TASK: If a line of the entries below includes the word "executing", it counts; state the total and nothing further.
** LISTED ENTRIES follows **
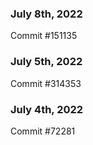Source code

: ### July 8th, 2022

Commit #151135

### July 5th, 2022

Commit #314353


### July 4th, 2022

Commit #72281
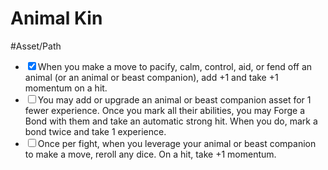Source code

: # Animal Kin
#Asset/Path 

- <input type="checkbox" checked>When you make a move to pacify, calm, control, aid, or fend off an animal (or an animal or beast companion), add +1 and take +1 momentum on a hit.
- <input type="checkbox">You may add or upgrade an animal or beast companion asset for 1 fewer experience. Once you mark all their abilities, you may Forge a Bond with them and take an automatic strong hit. When you do, mark a bond twice and take 1 experience.
- <input type="checkbox">Once per fight, when you leverage your animal or beast companion to make a move, reroll any dice. On a hit, take +1 momentum.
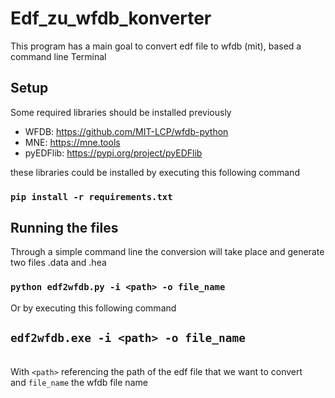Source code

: # Edf_zu_wfdb_konverter

This program has a main goal to convert edf file to wfdb (mit), based a command line Terminal 

## Setup 
Some required libraries should be installed previously 
- WFDB: https://github.com/MIT-LCP/wfdb-python 
- MNE: https://mne.tools
- pyEDFlib: https://pypi.org/project/pyEDFlib

these libraries could be installed by executing this following command 

### `pip install -r requirements.txt`

## Running the files 
Through a simple command line the conversion will take place and generate two files .data and .hea 
### `python edf2wfdb.py -i <path> -o file_name` 

Or by executing this following command 
## `edf2wfdb.exe -i <path> -o file_name` 

<br> With `<path>` referencing the path of the edf file that we want to convert <br> and `file_name` the wfdb file name



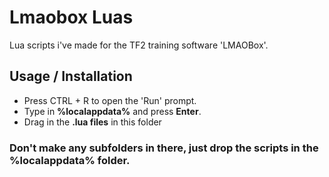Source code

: # Lmaobox Luas
Lua scripts i've made for the TF2 training software 'LMAOBox'.

## Usage / Installation
- Press CTRL + R to open the 'Run' prompt.
- Type in **%localappdata%** and press **Enter**.
- Drag in the **.lua files** in this folder
### Don't make any subfolders in there, just drop the scripts in the %localappdata% folder.
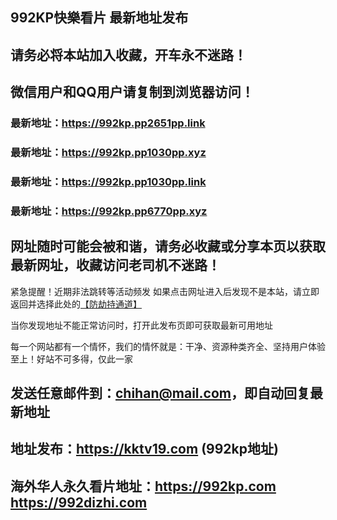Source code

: ## **992KP快樂看片 最新地址发布**
## 请务必将本站加入收藏，开车永不迷路！
## 微信用户和QQ用户请复制到浏览器访问！
### 最新地址：https://992kp.pp2651pp.link

### 最新地址：https://992kp.pp1030pp.xyz

### 最新地址：https://992kp.pp1030pp.link

### 最新地址：https://992kp.pp6770pp.xyz


## 网址随时可能会被和谐，请务必收藏或分享本页以获取最新网址，收藏访问老司机不迷路！

紧急提醒！近期非法跳转等活动频发
如果点击网址进入后发现不是本站，请立即返回并选择此处的[【防劫持通道】](https://23.224.130.222:7583)

当你发现地址不能正常访问时，打开此发布页即可获取最新可用地址

每一个网站都有一个情怀，我们的情怀就是：干净、资源种类齐全、坚持用户体验至上！好站不可多得，仅此一家

## 发送任意邮件到：chihan@mail.com，即自动回复最新地址
## 地址发布：https://kktv19.com  (992kp地址)
## 海外华人永久看片地址：https://992kp.com  https://992dizhi.com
** End of LISTED ENTRIES **
ANSWER SPACE: 2